ARKANSAS COURT OF APPEALS DIVISION I
Nov 29, 2017
2017 Ark. App. 648 (Ark. Ct. App. 2017)

Opinion

No. CV-16-836

11-29-2017

STEVEN WAIT APPELLANT v. SPENCER ELMEN, INDIVIDUALLY AND IN A DERIVATIVE CAPACITY FOR JACKIE, LLC, AND SODAKCO, LLC APPELLEES

The Stuart Firm, P.A., by: Jason A. Stuart, for appellant. Watts, Donovan & Tilley, P.A., by: David M. Donovan and Staci Dumas Carson, for appellees.


APPEAL FROM THE PULASKI COUNTY CIRCUIT COURT, SIXTH DIVISION [NO. 60CV-15-5793] HONORABLE TIMOTHY DAVIS FOX, JUDGE REVERSED AND REMANDED WITH INSTRUCTIONS PHILLIP T. WHITEAKER, Judge

The appellee, Spencer Elmen, and the appellant, Steven Wait, are business partners. Elmen sought an injunction removing Wait from the management of a business. The Pulaski County Circuit Court granted a preliminary injunction. Wait appeals, arguing, among other things, that the circuit court erred in granting the preliminary injunction without a proper showing of both irreparable harm and likely success on the merits. We agree that the circuit court abused its discretion. We reverse and remand for further proceedings consistent with this opinion.

Elmen also sued on behalf of separate appellees Jackie, LLC (Jackie), and Sodakco, LLC (Sodakco).

I. Background

Elmen and Wait are members with equal 30 percent interests in two Arkansas limited liability companies—appellees Jackie, LLC, and Sodakco, LLC. Wait's mother and stepfather, Barbara Wait and Edwin "Ted" Ellem, each own 20 percent interests in Jackie and Sodakco. Under the terms of the LLC operating agreements, Elmen and Wait were designated managers. Wait was designated president, and Elmen was designated chief operating officer. Jackie and Sodakco operate a business under the name Cupid's Lingerie (Cupid's) in Jacksonville. Sodakco owns the real estate, while Jackie operates the store on the Sodakco property. Wait is the manager of this location.

Elmen, Wait, Barbara Wait, and Ellem also operate "Cupid's" stores at other locations. These other stores operate under different corporate entities with varying ownership interests. These entities are not parties to this case, and any disputes concerning them are not germane to this appeal.

Elmen, believing that Wait was diverting company assets for personal use, filed suit individually and derivatively on behalf of both Jackie and Sodakco against Wait. Elmen alleged causes of action for conversion, breach of contract, fraud, gross negligence, and breach of fiduciary duty. Elmen sought monetary damages. He later filed a motion for preliminary injunction seeking injunctive relief in the form of removing Wait from any management role in the companies and requiring him to provide a full accounting of the financial affairs of the companies.

The operating agreements of both Jackie and Sodakco require members to indemnify the companies for losses resulting from the gross negligence or willful misconduct of the member.

Wait filed an answer denying all liability.
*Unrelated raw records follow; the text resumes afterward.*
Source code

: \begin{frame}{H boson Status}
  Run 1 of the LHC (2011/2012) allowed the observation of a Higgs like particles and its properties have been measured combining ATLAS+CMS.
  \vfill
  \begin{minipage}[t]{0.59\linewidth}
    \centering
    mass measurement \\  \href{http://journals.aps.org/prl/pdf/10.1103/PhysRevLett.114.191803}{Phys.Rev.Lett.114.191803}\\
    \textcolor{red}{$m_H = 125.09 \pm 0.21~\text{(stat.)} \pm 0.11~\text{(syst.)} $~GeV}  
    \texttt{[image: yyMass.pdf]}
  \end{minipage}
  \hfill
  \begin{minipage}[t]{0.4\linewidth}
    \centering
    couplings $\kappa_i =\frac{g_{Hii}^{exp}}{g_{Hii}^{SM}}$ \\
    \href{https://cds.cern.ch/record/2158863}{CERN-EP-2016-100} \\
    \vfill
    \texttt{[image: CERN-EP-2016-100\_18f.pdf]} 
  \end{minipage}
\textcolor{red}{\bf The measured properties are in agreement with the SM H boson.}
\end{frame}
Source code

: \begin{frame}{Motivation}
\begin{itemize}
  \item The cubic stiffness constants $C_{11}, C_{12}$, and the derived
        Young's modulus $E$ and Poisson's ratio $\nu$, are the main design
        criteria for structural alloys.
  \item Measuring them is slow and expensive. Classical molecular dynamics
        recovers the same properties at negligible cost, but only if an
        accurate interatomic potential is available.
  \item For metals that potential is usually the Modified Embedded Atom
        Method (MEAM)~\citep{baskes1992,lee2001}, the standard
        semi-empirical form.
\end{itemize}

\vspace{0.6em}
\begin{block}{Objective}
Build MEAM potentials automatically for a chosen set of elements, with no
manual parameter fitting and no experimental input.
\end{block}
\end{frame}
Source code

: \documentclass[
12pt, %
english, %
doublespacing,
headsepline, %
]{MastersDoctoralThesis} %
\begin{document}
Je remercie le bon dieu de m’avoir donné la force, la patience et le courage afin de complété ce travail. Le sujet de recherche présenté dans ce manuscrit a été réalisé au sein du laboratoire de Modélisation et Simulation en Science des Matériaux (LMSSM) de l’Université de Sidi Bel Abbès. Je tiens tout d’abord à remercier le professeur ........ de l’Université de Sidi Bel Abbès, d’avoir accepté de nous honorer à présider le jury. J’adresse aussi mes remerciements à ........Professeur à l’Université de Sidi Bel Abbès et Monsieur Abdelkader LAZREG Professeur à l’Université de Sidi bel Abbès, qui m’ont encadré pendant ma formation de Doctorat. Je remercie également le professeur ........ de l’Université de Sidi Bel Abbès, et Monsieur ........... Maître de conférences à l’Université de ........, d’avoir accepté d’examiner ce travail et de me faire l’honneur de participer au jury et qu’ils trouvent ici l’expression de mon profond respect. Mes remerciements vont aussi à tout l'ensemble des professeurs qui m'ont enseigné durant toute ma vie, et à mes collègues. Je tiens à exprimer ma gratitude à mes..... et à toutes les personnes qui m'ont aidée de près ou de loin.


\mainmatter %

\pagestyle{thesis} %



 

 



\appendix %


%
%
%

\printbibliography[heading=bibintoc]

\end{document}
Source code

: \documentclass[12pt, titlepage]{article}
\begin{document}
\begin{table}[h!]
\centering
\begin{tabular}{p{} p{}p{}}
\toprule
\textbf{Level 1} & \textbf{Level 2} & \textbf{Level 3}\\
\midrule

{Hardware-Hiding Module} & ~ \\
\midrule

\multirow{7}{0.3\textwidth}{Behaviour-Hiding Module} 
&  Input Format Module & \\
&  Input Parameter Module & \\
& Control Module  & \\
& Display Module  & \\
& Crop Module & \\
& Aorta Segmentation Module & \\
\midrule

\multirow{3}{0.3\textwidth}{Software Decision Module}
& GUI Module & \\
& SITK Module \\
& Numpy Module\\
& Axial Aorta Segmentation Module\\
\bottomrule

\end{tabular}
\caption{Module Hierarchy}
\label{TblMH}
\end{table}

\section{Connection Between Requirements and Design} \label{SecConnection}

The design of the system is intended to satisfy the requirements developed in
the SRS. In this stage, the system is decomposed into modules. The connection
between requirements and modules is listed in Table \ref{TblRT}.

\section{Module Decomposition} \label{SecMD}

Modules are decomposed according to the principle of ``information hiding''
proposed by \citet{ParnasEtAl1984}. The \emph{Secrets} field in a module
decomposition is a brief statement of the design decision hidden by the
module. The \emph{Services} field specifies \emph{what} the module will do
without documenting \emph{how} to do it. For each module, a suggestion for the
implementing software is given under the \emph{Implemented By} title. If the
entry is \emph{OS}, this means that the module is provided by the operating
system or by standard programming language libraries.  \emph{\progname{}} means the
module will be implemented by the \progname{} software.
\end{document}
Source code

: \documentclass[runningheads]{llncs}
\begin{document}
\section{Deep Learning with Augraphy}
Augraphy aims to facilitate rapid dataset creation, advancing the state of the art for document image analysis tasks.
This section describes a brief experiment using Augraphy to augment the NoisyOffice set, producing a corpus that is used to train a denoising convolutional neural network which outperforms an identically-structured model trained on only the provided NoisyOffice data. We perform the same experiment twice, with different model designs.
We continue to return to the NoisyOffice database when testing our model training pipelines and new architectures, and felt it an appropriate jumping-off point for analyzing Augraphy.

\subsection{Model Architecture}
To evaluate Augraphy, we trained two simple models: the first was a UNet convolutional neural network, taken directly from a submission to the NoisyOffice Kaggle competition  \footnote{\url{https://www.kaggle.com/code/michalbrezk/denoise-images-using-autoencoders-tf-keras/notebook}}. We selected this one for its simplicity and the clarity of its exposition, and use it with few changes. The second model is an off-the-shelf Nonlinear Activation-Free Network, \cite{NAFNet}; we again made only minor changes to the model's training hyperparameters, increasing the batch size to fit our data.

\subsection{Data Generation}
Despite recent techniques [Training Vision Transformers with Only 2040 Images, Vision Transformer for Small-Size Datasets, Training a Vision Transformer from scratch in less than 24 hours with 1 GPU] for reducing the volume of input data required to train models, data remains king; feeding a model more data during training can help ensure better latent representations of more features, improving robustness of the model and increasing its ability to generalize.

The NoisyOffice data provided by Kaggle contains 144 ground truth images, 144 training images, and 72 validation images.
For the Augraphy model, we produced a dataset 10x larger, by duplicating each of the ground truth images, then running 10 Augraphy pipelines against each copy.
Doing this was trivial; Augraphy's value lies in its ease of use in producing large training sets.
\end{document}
Wait also raised affirmative defenses, including that Elmen could not maintain a derivative action because he had failed to secure the affirmative vote of more than one-half of the members of each company—as required by Arkansas Code Annotated section 4-32-1102 (Repl. 2016)—to authorize Elmen to file a lawsuit on behalf of each LLC.
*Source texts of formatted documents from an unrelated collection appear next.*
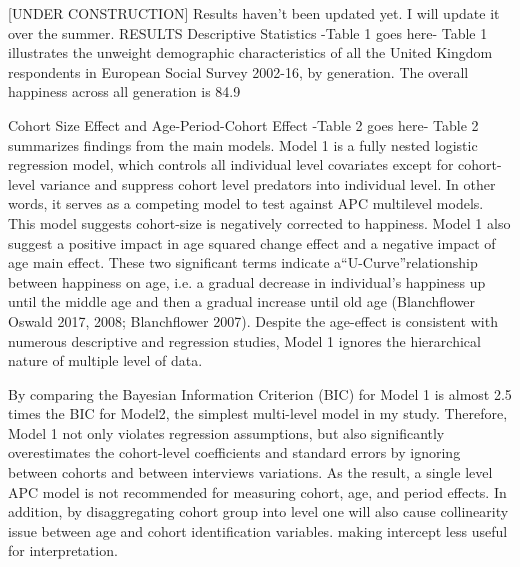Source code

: [UNDER CONSTRUCTION]
Results haven’t been updated yet. I will update it over the summer.
RESULTS
Descriptive Statistics
-Table 1 goes here-
Table 1 illustrates the unweight demographic characteristics of all the United Kingdom respondents in European Social Survey 2002-16, by generation. The overall happiness across all generation is 84.9%

Cohort Size Effect and Age-Period-Cohort Effect
-Table 2 goes here-
Table 2 summarizes findings from the main models. Model 1 is a fully nested logistic regression model, which controls all individual level covariates except for cohort-level variance and suppress cohort level predators into individual level. In other words, it serves as a competing model to test against APC multilevel models. This model suggests cohort-size is negatively corrected to happiness. Model 1 also suggest a positive impact in age squared change effect and a negative impact of age main effect. These two significant terms indicate a“U-Curve”relationship between happiness on age, i.e. a gradual decrease in individual’s happiness up until the middle age and then a gradual increase until old age (Blanchflower Oswald 2017, 2008; Blanchflower 2007). Despite the age-effect is consistent with numerous descriptive and regression studies, Model 1 ignores the hierarchical nature of multiple level of data.

By comparing the Bayesian Information Criterion (BIC) for Model 1 is almost 2.5 times the BIC for Model2, the simplest multi-level model in my study. Therefore, Model 1 not only violates regression assumptions, but also significantly overestimates the cohort-level coefficients and standard errors by ignoring between cohorts and between interviews variations. As the result, a single level APC model is not recommended for measuring cohort, age, and period effects. In addition, by disaggregating cohort group into level one will also cause collinearity issue between age and cohort identification variables. making intercept less useful for interpretation.

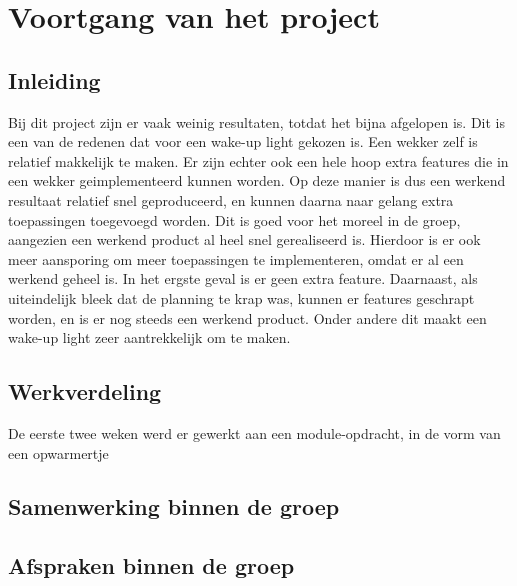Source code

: \chapter{Voortgang van het project}

\section{Inleiding}
Bij dit project zijn er vaak weinig resultaten, totdat het bijna afgelopen is. 
Dit is een van de redenen dat voor een wake-up light gekozen is.
Een wekker zelf is relatief makkelijk te maken. 
Er zijn echter ook een hele hoop extra features die in een wekker geimplementeerd kunnen worden. 
Op deze manier is dus een werkend resultaat relatief snel geproduceerd, en kunnen daarna naar gelang extra toepassingen toegevoegd worden. 
Dit is goed voor het moreel in de groep, aangezien een werkend product al heel snel gerealiseerd is.
Hierdoor is er ook meer aansporing om meer toepassingen te implementeren, omdat er al een werkend geheel is. 
In het ergste geval is er geen extra feature.
Daarnaast, als uiteindelijk bleek dat de planning te krap was, kunnen er features geschrapt worden, en is er nog steeds een werkend product. 
Onder andere dit maakt een wake-up light zeer aantrekkelijk om te maken.

\section{Werkverdeling}
De eerste twee weken werd er gewerkt aan een module-opdracht, in de vorm van een opwarmertje


\section{Samenwerking binnen de groep}

\section{Afspraken binnen de groep}
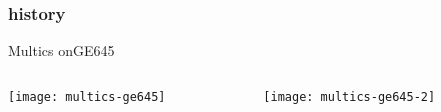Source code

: \begin{frame}[plain,t]
	\frametitle{history}
			\centering
	\LARGE Multics onGE645
	\begin{columns}
	
	\begin{column}{.5\textwidth}

		\texttt{[image: multics-ge645]}
		
		
		
	\end{column}
	
	\begin{column}{.5\textwidth}
		

		
	\texttt{[image: multics-ge645-2]}		
	\end{column}
	
	
\end{columns}
	
\end{frame}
The circuit court held a hearing on the motion for preliminary injunction. The court received evidence of the Cupid's entities' operations at all locations. These entities had a ten-year history of bounced checks in the "thousands," resulting in the return of inventory because it could not be paid for and in some cases vendors requiring either a credit card, a cashier's check, or cash on delivery. Elmen and Wait developed a pattern of transferring money from one store to another on a daily basis in order to keep checks from bouncing. They did so through Misty Hill, an employee who provides payroll and bookkeeping services for all of the Cupid's stores. Additionally, Hill testified that she would forge Elmen's or Wait's signatures on checks so that they would not realize when a company check was written and that she had paid herself additional salary above her authorized salary. Elmen and Wait were unaware of these extra payments.
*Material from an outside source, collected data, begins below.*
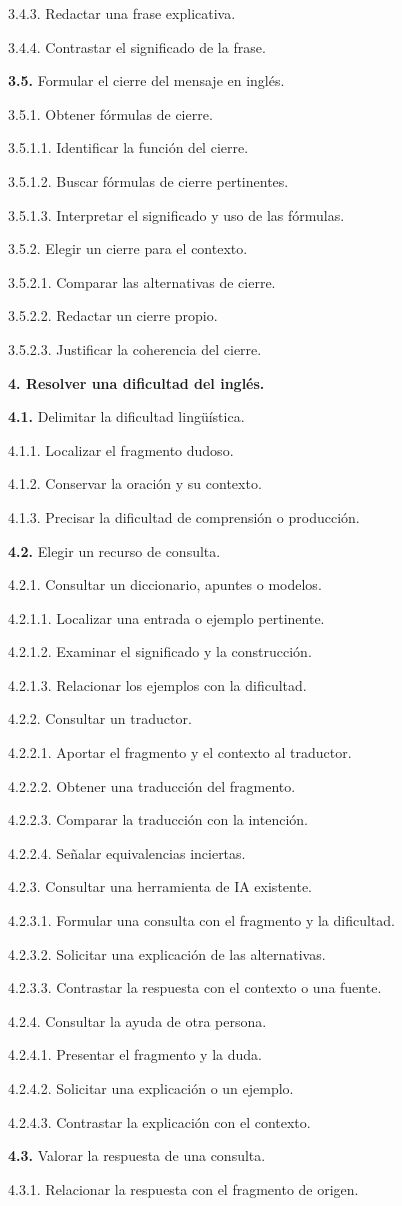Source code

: \documentclass[10pt,a4paper]{article}
\newcommand{\HTAline}[3]{\par\noindent\hspace*{#1cm}\begin{minipage}{\dimexpr\linewidth-#1cm\relax}#3 #2\end{minipage}\par}
\begin{document}
\HTAline{0.8}{3.4.3. Redactar una frase explicativa.}{}
\HTAline{0.8}{3.4.4. Contrastar el significado de la frase.}{}
\HTAline{0.4}{\textbf{3.5.} Formular el cierre del mensaje en inglés.}{}
\HTAline{0.8}{3.5.1. Obtener fórmulas de cierre.}{}
\HTAline{1.2000000000000002}{3.5.1.1. Identificar la función del cierre.}{}
\HTAline{1.2000000000000002}{3.5.1.2. Buscar fórmulas de cierre pertinentes.}{}
\HTAline{1.2000000000000002}{3.5.1.3. Interpretar el significado y uso de las fórmulas.}{}
\HTAline{0.8}{3.5.2. Elegir un cierre para el contexto.}{}
\HTAline{1.2000000000000002}{3.5.2.1. Comparar las alternativas de cierre.}{}
\HTAline{1.2000000000000002}{3.5.2.2. Redactar un cierre propio.}{}
\HTAline{1.2000000000000002}{3.5.2.3. Justificar la coherencia del cierre.}{}
\HTAline{0.0}{\textbf{4. Resolver una dificultad del inglés.}}{}
\HTAline{0.4}{\textbf{4.1.} Delimitar la dificultad lingüística.}{}
\HTAline{0.8}{4.1.1. Localizar el fragmento dudoso.}{}
\HTAline{0.8}{4.1.2. Conservar la oración y su contexto.}{}
\HTAline{0.8}{4.1.3. Precisar la dificultad de comprensión o producción.}{}
\HTAline{0.4}{\textbf{4.2.} Elegir un recurso de consulta.}{}
\HTAline{0.8}{4.2.1. Consultar un diccionario, apuntes o modelos.}{}
\HTAline{1.2000000000000002}{4.2.1.1. Localizar una entrada o ejemplo pertinente.}{}
\HTAline{1.2000000000000002}{4.2.1.2. Examinar el significado y la construcción.}{}
\HTAline{1.2000000000000002}{4.2.1.3. Relacionar los ejemplos con la dificultad.}{}
\HTAline{0.8}{4.2.2. Consultar un traductor.}{}
\HTAline{1.2000000000000002}{4.2.2.1. Aportar el fragmento y el contexto al traductor.}{}
\HTAline{1.2000000000000002}{4.2.2.2. Obtener una traducción del fragmento.}{}
\HTAline{1.2000000000000002}{4.2.2.3. Comparar la traducción con la intención.}{}
\HTAline{1.2000000000000002}{4.2.2.4. Señalar equivalencias inciertas.}{}
\HTAline{0.8}{4.2.3. Consultar una herramienta de IA existente.}{}
\HTAline{1.2000000000000002}{4.2.3.1. Formular una consulta con el fragmento y la dificultad.}{}
\HTAline{1.2000000000000002}{4.2.3.2. Solicitar una explicación de las alternativas.}{}
\HTAline{1.2000000000000002}{4.2.3.3. Contrastar la respuesta con el contexto o una fuente.}{}
\HTAline{0.8}{4.2.4. Consultar la ayuda de otra persona.}{}
\HTAline{1.2000000000000002}{4.2.4.1. Presentar el fragmento y la duda.}{}
\HTAline{1.2000000000000002}{4.2.4.2. Solicitar una explicación o un ejemplo.}{}
\HTAline{1.2000000000000002}{4.2.4.3. Contrastar la explicación con el contexto.}{}
\HTAline{0.4}{\textbf{4.3.} Valorar la respuesta de una consulta.}{}
\HTAline{0.8}{4.3.1. Relacionar la respuesta con el fragmento de origen.}{}
\end{document}
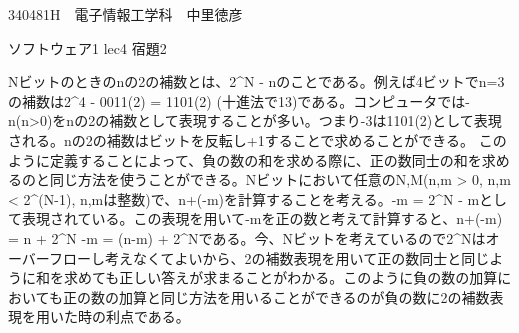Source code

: 340481H　電子情報工学科　中里徳彦

ソフトウェア1 lec4 宿題2

Nビットのときのnの2の補数とは、2^N - nのことである。例えば4ビットでn=3の補数は2^4 - 0011(2) = 1101(2) (十進法で13)である。コンピュータでは-n(n>0)をnの2の補数として表現することが多い。つまり-3は1101(2)として表現される。nの2の補数はビットを反転し+1することで求めることができる。
このように定義することによって、負の数の和を求める際に、正の数同士の和を求めるのと同じ方法を使うことができる。Nビットにおいて任意のN,M(n,m > 0, n,m < 2^(N-1), n,mは整数)で、n+(-m)を計算することを考える。-m = 2^N - mとして表現されている。この表現を用いて-mを正の数と考えて計算すると、n+(-m) = n + 2^N -m = (n-m) + 2^Nである。今、Nビットを考えているので2^Nはオーバーフローし考えなくてよいから、2の補数表現を用いて正の数同士と同じように和を求めても正しい答えが求まることがわかる。このように負の数の加算においても正の数の加算と同じ方法を用いることができるのが負の数に2の補数表現を用いた時の利点である。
The court also heard undisputed evidence that the personal expenses for both Elmen and Wait were paid from the various Cupid's entities. These expenses included car payments, house payments, utility payments, insurance payments, and fringe benefits. In addition to these expenses, Elmen withdrew $100,000 from the various Cupid's entities to pay part of a $550,000 settlement with a former business partner and took money to help pay a personal tax lien in favor of the IRS of over $100,000.

Wait did not dispute that his personal expenses were paid by the Cupid's entities; he did dispute the amounts of the payments. The Cupid's entities also paid some of the personal expenses of Barbara Wait and Ellem but not to the same extent as those paid for Elmen or Wait.

At the conclusion of the hearing, the circuit court ruled from the bench and subsequently entered an order granting the motion. The court barred Wait from any role in the administration, operation, management, banking, and financial affairs of either Jackie or Sodakco. The order also prohibited the companies from making any loans or paying any distributions or bonuses to the members and prohibited the comingling of assets or debt from the Jacksonville store with any other Cupid's store. The court further ordered the immediate suspension of salary payments to both Wait and Elmen. This appeal follows.

II. Standard of Review

In determining whether to issue a preliminary injunction pursuant to Civil Procedure Rule 65, the circuit court must consider two things: (1) whether irreparable harm will result in the absence of an injunction or restraining order and (2) whether the moving party has demonstrated a likelihood of success on the merits. Baptist Health v. Murphy, 365 Ark. 115, 226 S.W.3d 800 (2006); Three Sisters Petroleum, Inc. v. Langley, 348 Ark. 167, 72 S.W.3d 95 (2002). The circuit court may make factual findings that lead to conclusions of irreparable harm and likelihood of success on the merits, and those findings shall not be set aside unless clearly erroneous. See Baptist Health, supra. This court reviews the grant of a preliminary injunction under an abuse-of-discretion standard. Id.

III. Analysis

A. Irreparable Harm

Our supreme court has held that irreparable harm is "the touchstone of injunctive relief." United Food & Commercial Workers Int'l Union v. Wal-Mart Stores, Inc., 353 Ark. 902, 905-07, 120 S.W.3d 89, 92 (2003) (citing Wilson v. Pulaski Ass'n of Classroom Teachers, 330 Ark. 298, 954 S.W.2d 221 (1997) (holding that the prospect of irreparable harm is the foundation of the power to issue injunctive relief)). Further, our supreme court has directed that harm is normally only considered irreparable when it cannot be adequately compensated by money damages or redressed in a court of law. AJ & K Operating Co., Inc. v. Smith, 355 Ark. 510, 140 S.W.3d 475 (2004); Three Sisters Petroleum, supra; Kreutzer v. Clark, 271 Ark. 243, 607 S.W.2d 670 (1980).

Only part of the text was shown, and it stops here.